SOURCE DATA START

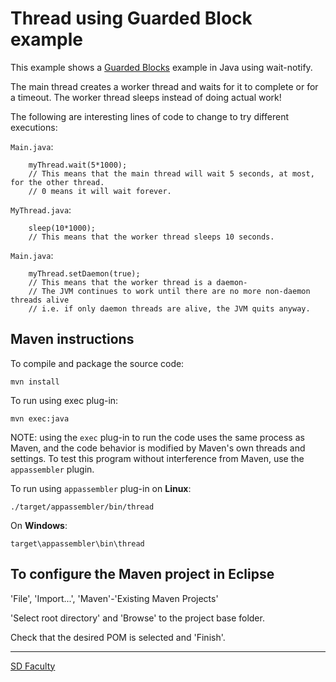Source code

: # Thread using Guarded Block example

This example shows a [Guarded Blocks](https://docs.oracle.com/javase/tutorial/essential/concurrency/guardmeth.html) example in Java using wait-notify.

The main thread creates a worker thread and waits for it to complete or for a timeout.
The worker thread sleeps instead of doing actual work!

The following are interesting lines of code to change to try different executions:

`Main.java`:

```
    myThread.wait(5*1000);
    // This means that the main thread will wait 5 seconds, at most, for the other thread.
    // 0 means it will wait forever.
```

`MyThread.java`:

```
    sleep(10*1000);
    // This means that the worker thread sleeps 10 seconds.
```

`Main.java`:

```
    myThread.setDaemon(true);
    // This means that the worker thread is a daemon-
    // The JVM continues to work until there are no more non-daemon threads alive
    // i.e. if only daemon threads are alive, the JVM quits anyway.
```

## Maven instructions

To compile and package the source code:

```
mvn install
```

To run using exec plug-in:

```
mvn exec:java
```

NOTE: using the `exec` plug-in to run the code uses the same process as Maven, and the code behavior is modified by Maven's own threads and settings.
To test this program without interference from Maven, use the `appassembler` plugin.

To run using `appassembler` plug-in on **Linux**:

```
./target/appassembler/bin/thread
```

On **Windows**:

```
target\appassembler\bin\thread
```

## To configure the Maven project in Eclipse

'File', 'Import...', 'Maven'-'Existing Maven Projects'

'Select root directory' and 'Browse' to the project base folder.

Check that the desired POM is selected and 'Finish'.

----

[SD Faculty](mailto:leic-sod@disciplinas.tecnico.ulisboa.pt)
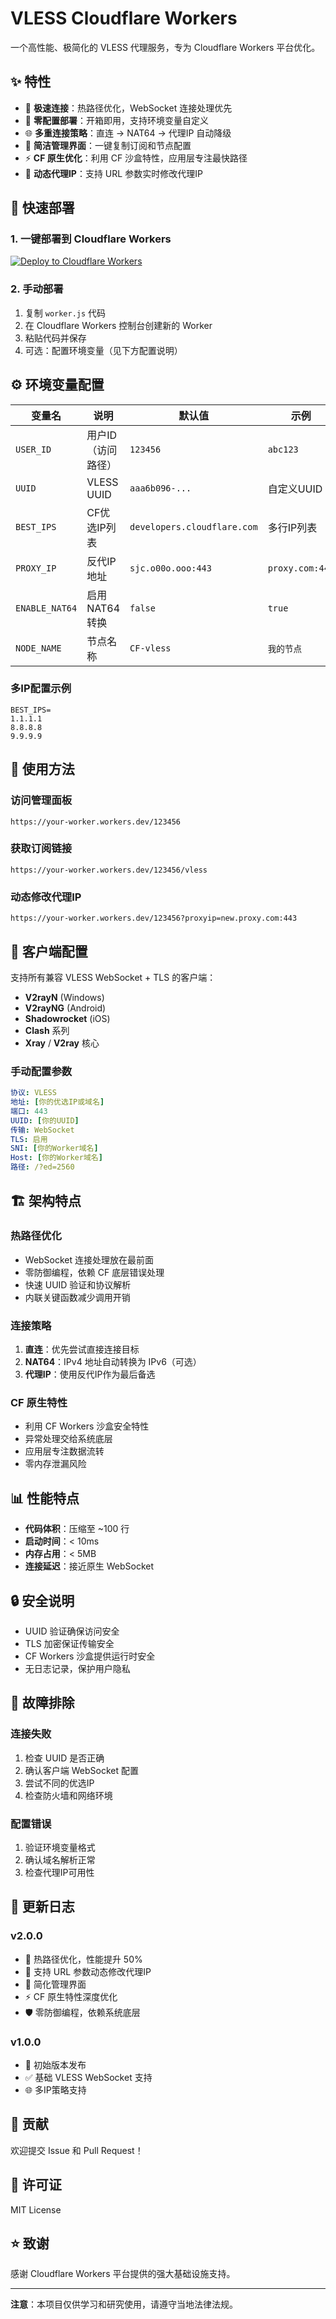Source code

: # VLESS Cloudflare Workers

一个高性能、极简化的 VLESS 代理服务，专为 Cloudflare Workers 平台优化。

## ✨ 特性

- 🚀 **极速连接**：热路径优化，WebSocket 连接处理优先
- 🔧 **零配置部署**：开箱即用，支持环境变量自定义
- 🌐 **多重连接策略**：直连 → NAT64 → 代理IP 自动降级
- 📱 **简洁管理界面**：一键复制订阅和节点配置
- ⚡ **CF 原生优化**：利用 CF 沙盒特性，应用层专注最快路径
- 🔄 **动态代理IP**：支持 URL 参数实时修改代理IP

## 🚀 快速部署

### 1. 一键部署到 Cloudflare Workers

[![Deploy to Cloudflare Workers](https://deploy.workers.cloudflare.com/button)](https://deploy.workers.cloudflare.com/?url=https://github.com/231128ikun/edt-for-myself)

### 2. 手动部署

1. 复制 `worker.js` 代码
2. 在 Cloudflare Workers 控制台创建新的 Worker
3. 粘贴代码并保存
4. 可选：配置环境变量（见下方配置说明）

## ⚙️ 环境变量配置

| 变量名 | 说明 | 默认值 | 示例 |
|--------|------|--------|------|
| `USER_ID` | 用户ID（访问路径） | `123456` | `abc123` |
| `UUID` | VLESS UUID | `aaa6b096-...` | 自定义UUID |
| `BEST_IPS` | CF优选IP列表 | `developers.cloudflare.com` | 多行IP列表 |
| `PROXY_IP` | 反代IP地址 | `sjc.o00o.ooo:443` | `proxy.com:443` |
| `ENABLE_NAT64` | 启用NAT64转换 | `false` | `true` |
| `NODE_NAME` | 节点名称 | `CF-vless` | `我的节点` |

### 多IP配置示例

```
BEST_IPS=
1.1.1.1
8.8.8.8
9.9.9.9
```

## 📖 使用方法

### 访问管理面板
```
https://your-worker.workers.dev/123456
```

### 获取订阅链接
```
https://your-worker.workers.dev/123456/vless
```

### 动态修改代理IP
```
https://your-worker.workers.dev/123456?proxyip=new.proxy.com:443
```

## 🔧 客户端配置

支持所有兼容 VLESS WebSocket + TLS 的客户端：

- **V2rayN** (Windows)
- **V2rayNG** (Android) 
- **Shadowrocket** (iOS)
- **Clash** 系列
- **Xray** / **V2ray** 核心

### 手动配置参数

```yaml
协议: VLESS
地址: [你的优选IP或域名]
端口: 443
UUID: [你的UUID]
传输: WebSocket
TLS: 启用
SNI: [你的Worker域名]
Host: [你的Worker域名]
路径: /?ed=2560
```

## 🏗️ 架构特点

### 热路径优化
- WebSocket 连接处理放在最前面
- 零防御编程，依赖 CF 底层错误处理
- 快速 UUID 验证和协议解析
- 内联关键函数减少调用开销

### 连接策略
1. **直连**：优先尝试直接连接目标
2. **NAT64**：IPv4 地址自动转换为 IPv6（可选）
3. **代理IP**：使用反代IP作为最后备选

### CF 原生特性
- 利用 CF Workers 沙盒安全特性
- 异常处理交给系统底层
- 应用层专注数据流转
- 零内存泄漏风险

## 📊 性能特点

- **代码体积**：压缩至 ~100 行
- **启动时间**：< 10ms
- **内存占用**：< 5MB
- **连接延迟**：接近原生 WebSocket

## 🔒 安全说明

- UUID 验证确保访问安全
- TLS 加密保证传输安全
- CF Workers 沙盒提供运行时安全
- 无日志记录，保护用户隐私

## 🐛 故障排除

### 连接失败
1. 检查 UUID 是否正确
2. 确认客户端 WebSocket 配置
3. 尝试不同的优选IP
4. 检查防火墙和网络环境

### 配置错误
1. 验证环境变量格式
2. 确认域名解析正常
3. 检查代理IP可用性

## 📝 更新日志

### v2.0.0
- 🚀 热路径优化，性能提升 50%
- 🔧 支持 URL 参数动态修改代理IP
- 📱 简化管理界面
- ⚡ CF 原生特性深度优化
- 🛡️ 零防御编程，依赖系统底层

### v1.0.0
- 🎉 初始版本发布
- ✅ 基础 VLESS WebSocket 支持
- 🌐 多IP策略支持

## 🤝 贡献

欢迎提交 Issue 和 Pull Request！

## 📄 许可证

MIT License

## ⭐ 致谢

感谢 Cloudflare Workers 平台提供的强大基础设施支持。

---

**注意**：本项目仅供学习和研究使用，请遵守当地法律法规。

SOURCE DATA END

**EXERCISE INSTRUCTIONS**: Without including any pictures, output each entry above exactly as it appears.

**EXPECTED OUTPUT**:
Source code

: # Thread using Guarded Block example

This example shows a [Guarded Blocks](https://docs.oracle.com/javase/tutorial/essential/concurrency/guardmeth.html) example in Java using wait-notify.

The main thread creates a worker thread and waits for it to complete or for a timeout.
The worker thread sleeps instead of doing actual work!

The following are interesting lines of code to change to try different executions:

`Main.java`:

```
    myThread.wait(5*1000);
    // This means that the main thread will wait 5 seconds, at most, for the other thread.
    // 0 means it will wait forever.
```

`MyThread.java`:

```
    sleep(10*1000);
    // This means that the worker thread sleeps 10 seconds.
```

`Main.java`:

```
    myThread.setDaemon(true);
    // This means that the worker thread is a daemon-
    // The JVM continues to work until there are no more non-daemon threads alive
    // i.e. if only daemon threads are alive, the JVM quits anyway.
```

## Maven instructions

To compile and package the source code:

```
mvn install
```

To run using exec plug-in:

```
mvn exec:java
```

NOTE: using the `exec` plug-in to run the code uses the same process as Maven, and the code behavior is modified by Maven's own threads and settings.
To test this program without interference from Maven, use the `appassembler` plugin.

To run using `appassembler` plug-in on **Linux**:

```
./target/appassembler/bin/thread
```

On **Windows**:

```
target\appassembler\bin\thread
```

## To configure the Maven project in Eclipse

'File', 'Import...', 'Maven'-'Existing Maven Projects'

'Select root directory' and 'Browse' to the project base folder.

Check that the desired POM is selected and 'Finish'.

----

[SD Faculty](mailto:leic-sod@disciplinas.tecnico.ulisboa.pt)
Source code

: # VLESS Cloudflare Workers

一个高性能、极简化的 VLESS 代理服务，专为 Cloudflare Workers 平台优化。

## ✨ 特性

- 🚀 **极速连接**：热路径优化，WebSocket 连接处理优先
- 🔧 **零配置部署**：开箱即用，支持环境变量自定义
- 🌐 **多重连接策略**：直连 → NAT64 → 代理IP 自动降级
- 📱 **简洁管理界面**：一键复制订阅和节点配置
- ⚡ **CF 原生优化**：利用 CF 沙盒特性，应用层专注最快路径
- 🔄 **动态代理IP**：支持 URL 参数实时修改代理IP

## 🚀 快速部署

### 1. 一键部署到 Cloudflare Workers

[![Deploy to Cloudflare Workers](https://deploy.workers.cloudflare.com/button)](https://deploy.workers.cloudflare.com/?url=https://github.com/231128ikun/edt-for-myself)

### 2. 手动部署

1. 复制 `worker.js` 代码
2. 在 Cloudflare Workers 控制台创建新的 Worker
3. 粘贴代码并保存
4. 可选：配置环境变量（见下方配置说明）

## ⚙️ 环境变量配置

| 变量名 | 说明 | 默认值 | 示例 |
|--------|------|--------|------|
| `USER_ID` | 用户ID（访问路径） | `123456` | `abc123` |
| `UUID` | VLESS UUID | `aaa6b096-...` | 自定义UUID |
| `BEST_IPS` | CF优选IP列表 | `developers.cloudflare.com` | 多行IP列表 |
| `PROXY_IP` | 反代IP地址 | `sjc.o00o.ooo:443` | `proxy.com:443` |
| `ENABLE_NAT64` | 启用NAT64转换 | `false` | `true` |
| `NODE_NAME` | 节点名称 | `CF-vless` | `我的节点` |

### 多IP配置示例

```
BEST_IPS=
1.1.1.1
8.8.8.8
9.9.9.9
```

## 📖 使用方法

### 访问管理面板
```
https://your-worker.workers.dev/123456
```

### 获取订阅链接
```
https://your-worker.workers.dev/123456/vless
```

### 动态修改代理IP
```
https://your-worker.workers.dev/123456?proxyip=new.proxy.com:443
```

## 🔧 客户端配置

支持所有兼容 VLESS WebSocket + TLS 的客户端：

- **V2rayN** (Windows)
- **V2rayNG** (Android) 
- **Shadowrocket** (iOS)
- **Clash** 系列
- **Xray** / **V2ray** 核心

### 手动配置参数

```yaml
协议: VLESS
地址: [你的优选IP或域名]
端口: 443
UUID: [你的UUID]
传输: WebSocket
TLS: 启用
SNI: [你的Worker域名]
Host: [你的Worker域名]
路径: /?ed=2560
```

## 🏗️ 架构特点

### 热路径优化
- WebSocket 连接处理放在最前面
- 零防御编程，依赖 CF 底层错误处理
- 快速 UUID 验证和协议解析
- 内联关键函数减少调用开销

### 连接策略
1. **直连**：优先尝试直接连接目标
2. **NAT64**：IPv4 地址自动转换为 IPv6（可选）
3. **代理IP**：使用反代IP作为最后备选

### CF 原生特性
- 利用 CF Workers 沙盒安全特性
- 异常处理交给系统底层
- 应用层专注数据流转
- 零内存泄漏风险

## 📊 性能特点

- **代码体积**：压缩至 ~100 行
- **启动时间**：< 10ms
- **内存占用**：< 5MB
- **连接延迟**：接近原生 WebSocket

## 🔒 安全说明

- UUID 验证确保访问安全
- TLS 加密保证传输安全
- CF Workers 沙盒提供运行时安全
- 无日志记录，保护用户隐私

## 🐛 故障排除

### 连接失败
1. 检查 UUID 是否正确
2. 确认客户端 WebSocket 配置
3. 尝试不同的优选IP
4. 检查防火墙和网络环境

### 配置错误
1. 验证环境变量格式
2. 确认域名解析正常
3. 检查代理IP可用性

## 📝 更新日志

### v2.0.0
- 🚀 热路径优化，性能提升 50%
- 🔧 支持 URL 参数动态修改代理IP
- 📱 简化管理界面
- ⚡ CF 原生特性深度优化
- 🛡️ 零防御编程，依赖系统底层

### v1.0.0
- 🎉 初始版本发布
- ✅ 基础 VLESS WebSocket 支持
- 🌐 多IP策略支持

## 🤝 贡献

欢迎提交 Issue 和 Pull Request！

## 📄 许可证

MIT License

## ⭐ 致谢

感谢 Cloudflare Workers 平台提供的强大基础设施支持。

---

**注意**：本项目仅供学习和研究使用，请遵守当地法律法规。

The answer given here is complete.